We are all aware of the fast-changing world around us. New technologies kept being introduced to help make our lives easier. The world of business is seeing the biggest changes with the introduction of AI and ML. Together, these technologies can increase operational efficiency using automation and other advanced tools.
That brings us to SaaS solutions that are redefining business practices by using data to improve operations. But how do SaaS business solutions work, and what makes them so popular? Continue reading and this article will tell you everything about SaaS and its implementation.
The State of SaaS Companies
The SaaS market is currently making up about 68% of the entire cloud market share. Even though SaaS has been around for years, it has been growing very slowly until 2020. The pandemic has pushed most businesses from traditional brick-and-mortar shops to online stores, leading to a sudden increase in the SaaS market.
Software as a service solution is now becoming a standard part of most business operations. With new SaaS solutions released all the time, the market is expected to keep growing in the following years. Most SaaS solutions use AI and ML to help businesses find bottlenecks and improve their operations.
In fact, Google, Amazon, Microsoft, and most other industry leaders use AI and ML to improve their operations. It's expected that new SaaS business solutions will include much more powerful AI and ML systems, which will speed up the market growth in the future.
AI and ML SaaS Solutions Use Cases
SaaS solutions use AI and ML to provide better results in business operations. Let's take a closer look at how SaaS can help improve a business.
No matter which type of business you're running, your customers will always prefer customized products. AI and ML can help you learn from customer interactions, allowing you to customize your product and offers according to their needs.
Every customer is unique, so how do you personalize your offer for every individual? Well, one option is to allow your customers to pick product features individually. AI can help you gather data and understand your customers better. You can segment customers into a few different groups and create multiple product versions for every group.
Most SaaS solutions have various automation features designed to improve business operations. Some use chatbots to improve customer support, others use automation to reduce operational costs, and for trainings also. AI-powered SaaS solutions are ideal for creating a stable customer support system and an impressive knowledge base. That takes the pressure off of your live agents and ensures that every customer gets the help they need as quickly as possible.
AI can provide high-quality help 24/7, allowing your customers to reach out and get answers at any time and in any language. Chatbots will take care of simpler issues, routing customers to live agents only in more complex cases.
3. Predictive Analytics
AI leverages data to find previously invisible connections between information. That leads to a better user experience and practices such as predictive analytics. After some time, machine learning models can learn how an operation works. Once it understands all details, the AI can make accurate predictions in many key business processes.
For example, ML can predict user behavior or preferences based on their previous activity. You can set it up to send automatic alerts in case a user is losing interest. Every customer counts, so predictive analytics is definitely one of the best features of using SaaS solutions.
4. Product Search
Whenever a customer searches for a product, you want to help them find exactly what they need. Product ranking depends on a few metrics including click-through rates or sell-through rates. When you add user behavior information to the mix, AI can identify the best product for each user. It analyzes query logs, allowing you to find correlations between queries and products.
Moreover, if you mine enough data, AI can help you figure out the intent behind a specific search query. Knowing the query intention helps understand the user and the semantics behind the search.
5. Release Management
SaaS solutions require a lot of coding and setting up before they can provide results. If you rush things, the integration can lead to errors and bugs in the system, which can be extremely expensive to correct. With that said, having the ability to set things up quickly is an advantage, especially in viable markets.
AI can fuse with SaaS developers' coding skills, leading to some incredible results. The AI can check every line of code and see if the coding is good or not. That means that you won't have to go through extensive testing phases, since the AI can do the same in a matter of minutes.
6. Marketing Improvement
Finding the best way to market your SaaS business product will have a huge impact on your revenue.
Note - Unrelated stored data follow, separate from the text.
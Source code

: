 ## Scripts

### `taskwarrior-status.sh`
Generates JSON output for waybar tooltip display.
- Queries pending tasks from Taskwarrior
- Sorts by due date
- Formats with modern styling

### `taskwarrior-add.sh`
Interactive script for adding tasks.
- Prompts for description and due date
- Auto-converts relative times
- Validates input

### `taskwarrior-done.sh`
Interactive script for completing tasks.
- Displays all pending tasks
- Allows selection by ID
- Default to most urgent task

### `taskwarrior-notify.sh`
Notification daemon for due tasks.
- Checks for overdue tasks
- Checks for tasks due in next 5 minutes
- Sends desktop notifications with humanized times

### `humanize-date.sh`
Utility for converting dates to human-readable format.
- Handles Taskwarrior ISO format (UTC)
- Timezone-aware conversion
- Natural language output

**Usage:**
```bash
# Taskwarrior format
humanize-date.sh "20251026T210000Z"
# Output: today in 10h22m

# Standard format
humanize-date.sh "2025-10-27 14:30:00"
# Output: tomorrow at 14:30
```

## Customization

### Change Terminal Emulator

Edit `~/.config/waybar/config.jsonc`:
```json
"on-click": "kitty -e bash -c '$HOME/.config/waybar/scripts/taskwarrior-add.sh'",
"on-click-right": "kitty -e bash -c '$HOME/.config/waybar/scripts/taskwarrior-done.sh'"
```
If the current strategies aren't giving you the results you want, you have to improve your marketing by answering the following questions:
- How can you improve marketing campaign targeting?
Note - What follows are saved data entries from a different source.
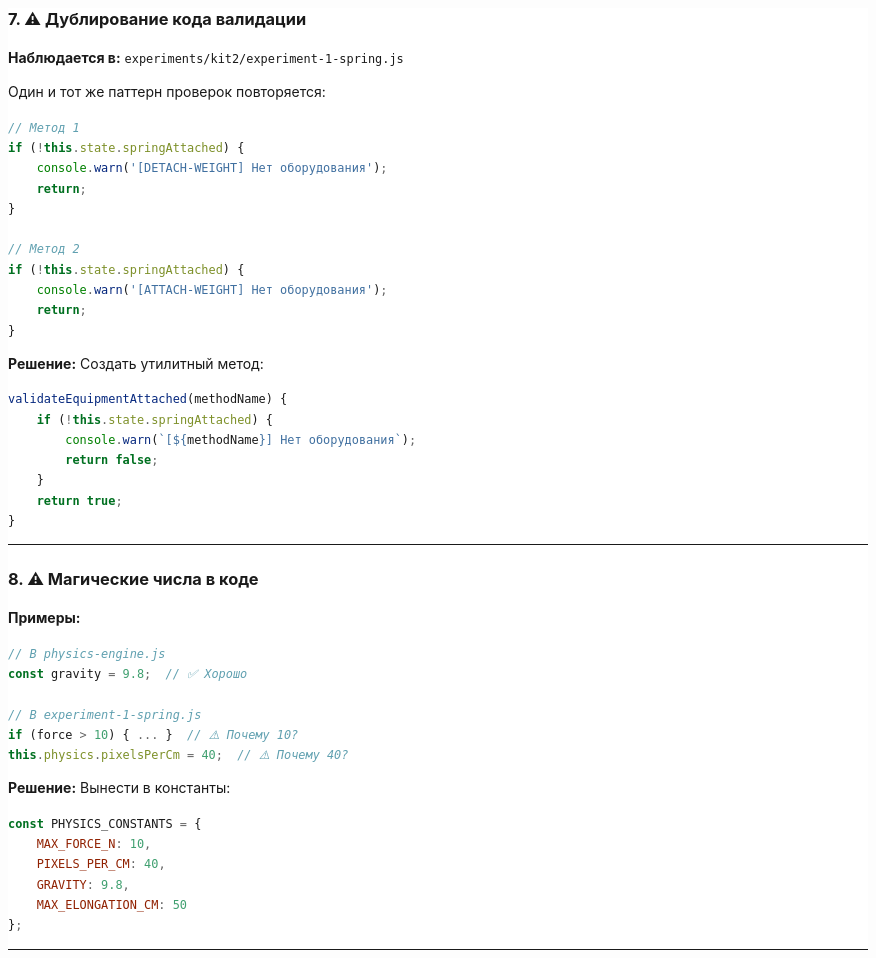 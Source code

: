 
### 7. ⚠️ Дублирование кода валидации
**Наблюдается в:** `experiments/kit2/experiment-1-spring.js`

Один и тот же паттерн проверок повторяется:
```javascript
// Метод 1
if (!this.state.springAttached) {
    console.warn('[DETACH-WEIGHT] Нет оборудования');
    return;
}

// Метод 2
if (!this.state.springAttached) {
    console.warn('[ATTACH-WEIGHT] Нет оборудования');
    return;
}
```

**Решение:** Создать утилитный метод:
```javascript
validateEquipmentAttached(methodName) {
    if (!this.state.springAttached) {
        console.warn(`[${methodName}] Нет оборудования`);
        return false;
    }
    return true;
}
```

---

### 8. ⚠️ Магические числа в коде
**Примеры:**
```javascript
// В physics-engine.js
const gravity = 9.8;  // ✅ Хорошо

// В experiment-1-spring.js
if (force > 10) { ... }  // ⚠️ Почему 10?
this.physics.pixelsPerCm = 40;  // ⚠️ Почему 40?
```

**Решение:** Вынести в константы:
```javascript
const PHYSICS_CONSTANTS = {
    MAX_FORCE_N: 10,
    PIXELS_PER_CM: 40,
    GRAVITY: 9.8,
    MAX_ELONGATION_CM: 50
};
```

---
- How can you use data to increase marketing value?
- Which methods increase your sales the most?
Again, AI and ML can help you find the answers to these questions. Together, they can improve your marketing efforts and make your campaigns more efficient. But how do AI and ML help you improve your marketing? Well, firstly, they can make all reporting and analytics efforts much faster. They can also identify user behavior patterns and segment your customers automatically. Lastly, ML helps increase lead nutrition strategies, leading to a longer customer lifecycle.
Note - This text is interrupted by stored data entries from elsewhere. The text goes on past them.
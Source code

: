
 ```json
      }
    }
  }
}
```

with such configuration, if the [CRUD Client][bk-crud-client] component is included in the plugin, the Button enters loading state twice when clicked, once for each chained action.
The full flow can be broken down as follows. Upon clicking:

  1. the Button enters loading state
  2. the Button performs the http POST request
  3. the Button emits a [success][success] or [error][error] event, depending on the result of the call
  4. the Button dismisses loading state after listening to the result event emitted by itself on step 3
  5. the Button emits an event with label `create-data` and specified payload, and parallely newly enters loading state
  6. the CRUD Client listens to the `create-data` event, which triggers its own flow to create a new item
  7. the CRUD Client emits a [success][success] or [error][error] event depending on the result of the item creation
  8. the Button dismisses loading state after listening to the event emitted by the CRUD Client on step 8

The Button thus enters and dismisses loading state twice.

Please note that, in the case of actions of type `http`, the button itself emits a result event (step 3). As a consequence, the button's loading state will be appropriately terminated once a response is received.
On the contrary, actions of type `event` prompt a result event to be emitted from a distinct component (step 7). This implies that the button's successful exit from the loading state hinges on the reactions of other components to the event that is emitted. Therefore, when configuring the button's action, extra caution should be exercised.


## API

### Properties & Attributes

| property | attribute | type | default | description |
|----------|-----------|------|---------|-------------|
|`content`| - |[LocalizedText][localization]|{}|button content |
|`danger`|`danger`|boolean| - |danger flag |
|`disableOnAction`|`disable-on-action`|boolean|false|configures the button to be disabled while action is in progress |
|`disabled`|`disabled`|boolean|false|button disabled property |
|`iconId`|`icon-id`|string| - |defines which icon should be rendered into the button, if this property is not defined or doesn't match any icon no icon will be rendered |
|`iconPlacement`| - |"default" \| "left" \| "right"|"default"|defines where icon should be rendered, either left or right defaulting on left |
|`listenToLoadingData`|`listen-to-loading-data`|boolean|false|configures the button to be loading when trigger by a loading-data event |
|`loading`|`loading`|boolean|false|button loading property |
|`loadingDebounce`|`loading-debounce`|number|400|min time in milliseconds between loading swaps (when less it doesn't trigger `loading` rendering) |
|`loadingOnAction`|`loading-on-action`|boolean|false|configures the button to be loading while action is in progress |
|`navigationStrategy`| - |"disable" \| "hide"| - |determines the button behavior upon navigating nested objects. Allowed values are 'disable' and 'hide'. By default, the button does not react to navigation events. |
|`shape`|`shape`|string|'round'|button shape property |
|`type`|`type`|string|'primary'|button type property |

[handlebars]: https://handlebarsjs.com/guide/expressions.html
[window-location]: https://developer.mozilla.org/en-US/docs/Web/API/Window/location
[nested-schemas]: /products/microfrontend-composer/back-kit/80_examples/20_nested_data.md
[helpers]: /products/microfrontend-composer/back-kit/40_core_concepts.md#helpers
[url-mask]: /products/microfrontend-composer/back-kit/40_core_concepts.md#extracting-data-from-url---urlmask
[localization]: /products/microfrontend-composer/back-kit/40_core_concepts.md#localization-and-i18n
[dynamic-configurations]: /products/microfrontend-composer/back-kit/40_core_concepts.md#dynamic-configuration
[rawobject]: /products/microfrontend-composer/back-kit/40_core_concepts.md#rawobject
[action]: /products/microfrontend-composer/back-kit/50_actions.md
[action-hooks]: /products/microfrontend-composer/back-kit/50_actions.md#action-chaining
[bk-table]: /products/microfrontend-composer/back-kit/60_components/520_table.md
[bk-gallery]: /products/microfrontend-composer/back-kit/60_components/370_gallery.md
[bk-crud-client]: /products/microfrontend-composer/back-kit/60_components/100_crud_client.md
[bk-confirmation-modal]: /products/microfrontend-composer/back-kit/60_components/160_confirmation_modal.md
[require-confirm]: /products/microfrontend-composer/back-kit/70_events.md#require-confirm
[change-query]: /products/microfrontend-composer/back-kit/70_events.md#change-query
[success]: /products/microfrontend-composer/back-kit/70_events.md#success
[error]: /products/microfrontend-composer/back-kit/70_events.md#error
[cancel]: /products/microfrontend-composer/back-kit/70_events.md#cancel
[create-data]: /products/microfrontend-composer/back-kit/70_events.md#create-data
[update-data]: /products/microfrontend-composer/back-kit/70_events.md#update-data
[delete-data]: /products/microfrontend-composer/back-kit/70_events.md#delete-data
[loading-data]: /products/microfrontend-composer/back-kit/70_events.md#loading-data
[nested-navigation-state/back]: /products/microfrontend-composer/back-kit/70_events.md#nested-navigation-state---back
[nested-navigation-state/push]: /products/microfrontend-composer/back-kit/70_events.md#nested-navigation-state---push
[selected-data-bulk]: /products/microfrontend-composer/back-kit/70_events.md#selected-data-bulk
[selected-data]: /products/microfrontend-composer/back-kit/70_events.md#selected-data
When all things are considered, AI and ML work together to bring SaaS products to a new level. These technologies are extremely powerful and can help you generate valuable insights to get an edge over your competitors. That's exactly why more and more businesses are adopting SaaS in the past few years.
Most ML applications in SaaS focus on automation and improving efficiency while reducing costs. So, if you want your ML-based company to be successful, find an expensive business process and create a machine learning model that makes it affordable.